Sandbox Orchestration#

Per-problem isolated execution environments for agent evaluations and code execution.

Overview#

NEL provides three levels of isolation:

Level	What	Implementation
Cluster	Where the overall eval runs	`executors/` — Local, Docker, SLURM
Benchmark	Per-benchmark environment container	SLURM `node_pools` topology
Problem	Per-problem isolated sandbox	`sandbox/` — this module

The per-problem sandbox is essential for:

Agent evaluations (SWE-bench, OpenHands, terminal-bench): each problem gets an isolated container with its own filesystem, network, and process space.
Code execution (HumanEval, NeMo Skills math): untrusted code runs in a sandbox with resource limits.
Multi-turn tool use: agents in sandboxes need to reach the model server while the orchestrator reaches the agent.

Architecture#

                    ┌──────────────────────────────────────────┐
                    │          Orchestrator (eval loop)         │
                    │                                          │
                    │  for problem in dataset:                 │
                    │    seed = env.seed(idx)                  │
                    │    sandbox = manager.acquire(spec)       │
                    │    result = solver.solve(task, sandbox)  │
                    │    verify = env.verify(resp, exp, sandbox)│
                    │    manager.release(sandbox)              │
                    └───────────┬──────────────┬───────────────┘
                                │              │
                    ┌───────────▼──┐    ┌──────▼──────────────┐
                    │ Model Server │    │ Sandbox (1/problem)  │
                    │ (vLLM/NIM)   │    │ image: per-task      │
                    │              │◄───┤ bridge network       │
                    │ :8000        │    │ ┌───────────────────┐│
                    └──────────────┘    │ │ Agent or code     ││
                                        │ └───────────────────┘│
                                        └──────────────────────┘

Design Principles#

Sandbox is infrastructure-only#

The sandbox knows nothing about agents, solvers, or evaluation. Its job:

Start a container from a given image
Provide exec(), upload(), download()
Expose outside endpoints (model URL) inside the container
Stop and clean up

Whether we exec a Python script or start a multi-turn agent is the solver’s decision.

Async protocol#

All sandbox operations are I/O-bound. The eval loop is async. The protocol is fully async to avoid blocking the event loop when running concurrent sandboxes.

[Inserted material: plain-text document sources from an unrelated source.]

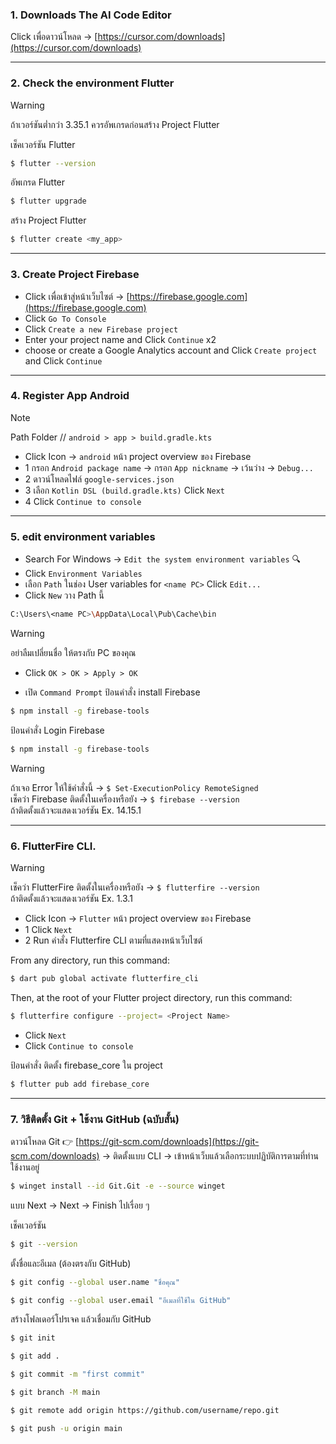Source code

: ### 1. Downloads The AI Code Editor

 Click เพื่อดาวน์โหลด -> [https://cursor.com/downloads](https://cursor.com/downloads)

---

### 2. Check the environment Flutter

> [!WARNING]
> ถ้าเวอร์ชันต่ำกว่า 3.35.1 ควรอัพเกรดก่อนสร้าง Project Flutter

เช็คเวอร์ชัน Flutter 
```bash
$ flutter --version
```
อัพเกรด Flutter
```bash
$ flutter upgrade
```
สร้าง Project Flutter
```bash
$ flutter create <my_app>
```

---

### 3. Create Project Firebase

- Click เพื่อเข้าสู่หน้าเว็บไซต์ -> [https://firebase.google.com](https://firebase.google.com)
- Click ```Go To Console```
- Click ```Create a new Firebase project```
- Enter your project name and Click ```Continue``` x2
- choose or create a Google Analytics account and Click ```Create project``` and Click ```Continue```
---
### 4. Register App Android
> [!NOTE]
> Path Folder // ```android > app > build.gradle.kts```

- Click Icon -> ```android``` หน้า project overview ของ Firebase
- 1 กรอก ```Android package name``` ->  กรอก ```App nickname``` -> เว้นว่าง -> ```Debug...```
- 2 ดาวน์โหลดไฟล์ ```google-services.json```
- 3 เลือก ```Kotlin DSL (build.gradle.kts)``` Click ```Next```
- 4 Click ```Continue to console```
---
### 5. edit environment variables

- Search For Windows -> ```Edit the system environment variables``` 🔍
- Click ```Environment Variables```
- เลือก ```Path``` ในช่อง User variables for ```<name PC>``` Click ```Edit...```
- Click ```New``` วาง Path นี้
```bash
C:\Users\<name PC>\AppData\Local\Pub\Cache\bin
```
> [!WARNING]
> อย่าลืมเปลี่ยนชื่อ <name PC > ให้ตรงกับ PC ของคุณ
- Click ```OK > OK > Apply > OK```

- เปิด ```Command Prompt```
ป้อนคำสั่ง install Firebase
```bash
$ npm install -g firebase-tools
```
ป้อนคำสั่ง Login Firebase
```bash
$ npm install -g firebase-tools
```
> [!WARNING]
> ถ้าเจอ Error ให้ใช้คำสั่งนี้ -> ```$ Set-ExecutionPolicy RemoteSigned```<br>
> เช็คว่า Firebase ติดตั้งในเครื่องหรือยัง -> ```$ firebase --version``` <br>
> ถ้าติดตั้งแล้วจะแสดงเวอร์ชัน Ex. 14.15.1

---

### 6. FlutterFire CLI.

> [!WARNING]
> เช็คว่า FlutterFire ติดตั้งในเครื่องหรือยัง -> ```$ flutterfire --version``` <br>
> ถ้าติดตั้งแล้วจะแสดงเวอร์ชัน Ex. 1.3.1

-  Click Icon -> ```Flutter``` หน้า project overview ของ Firebase
-  1 Click ```Next```
-  2 Run คำสั่ง Flutterfire CLI ตามที่แสดงหน้าเว็บไซต์
  
From any directory, run this command:
```bash
$ dart pub global activate flutterfire_cli
```
Then, at the root of your Flutter project directory, run this command:
```bash
$ flutterfire configure --project= <Project Name>
```
- Click ```Next```
- Click ```Continue to console```

ป้อนคำสั่ง ติดตั้ง firebase_core ใน project
```bash
$ flutter pub add firebase_core
```
---
### 7. วิธีติดตั้ง Git + ใช้งาน GitHub (ฉบับสั้น)

ดาวน์โหลด Git 👉 [https://git-scm.com/downloads](https://git-scm.com/downloads)
 → ติดตั้งแบบ CLI -> เข้าหน้าเว็บแล้วเลือกระบบปฏิบัติการตามที่ท่านใช้งานอยู่
 ```bash
$ winget install --id Git.Git -e --source winget
```
แบบ Next → Next → Finish ไปเรื่อย ๆ

เช็คเวอร์ชัน

 ```bash
$ git --version
```

ตั้งชื่อและอีเมล (ต้องตรงกับ GitHub)
 ```bash
$ git config --global user.name "ชื่อคุณ"
```
 ```bash
$ git config --global user.email "อีเมลที่ใช้ใน GitHub"
```

สร้างโฟลเดอร์โปรเจค แล้วเชื่อมกับ GitHub

 ```bash
$ git init
```
 ```bash
$ git add .
```
 ```bash
$ git commit -m "first commit"
```
 ```bash
$ git branch -M main
```
 ```bash
$ git remote add origin https://github.com/username/repo.git
```
 ```bash
$ git push -u origin main
```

Bridge network by default#

With --network host, concurrent sandboxes sharing port 3000 collide. Bridge network gives each container its own IP. The orchestrator reaches the container via container_ip.

Verify needs the sandbox#

For agent benchmarks, verification (apply patch, run tests) happens inside the same sandbox the agent modified. The sandbox stays alive through: seed → solve(sandbox) → verify(sandbox) → release.

The Per-Task Image Problem#

SWE-bench is the critical test case. Every problem has a different Docker image:

instance_id = "django__django-11099" → swebench/sweb.eval.x86_64.django_1776_django-11099:latest
instance_id = "scikit-learn__scikit-learn-13779" → swebench/sweb.eval.x86_64.scikit-learn_1776_scikit-learn-13779:latest

NEL handles this via three mechanisms (in priority order):

SandboxSpec in SeedResult: The environment returns per-problem sandbox requirements directly.
image_template: Config-level template interpolated from metadata: "swebench/sweb.eval.x86_64.{instance_id}:latest".
default_image: Fallback for homogeneous benchmarks.

Sandbox Backends#

DockerSandbox#

Per-problem Docker container on the orchestrator machine.

Bridge network by default (each container gets its own IP)
Async operations via asyncio.create_subprocess_exec
resolve_outside_endpoint() rewrites localhost → host.docker.internal

SlurmSandbox#

Per-problem container on SLURM nodes via Pyxis/Enroot.

Multiplexed: multiple sandboxes per node via --container-name
Shared filesystem for fast file transfer when available
SLURM nodes share the job’s network (no URL rewriting needed)

ECSFargateSandbox#

Per-problem container on AWS ECS Fargate. No local Docker required.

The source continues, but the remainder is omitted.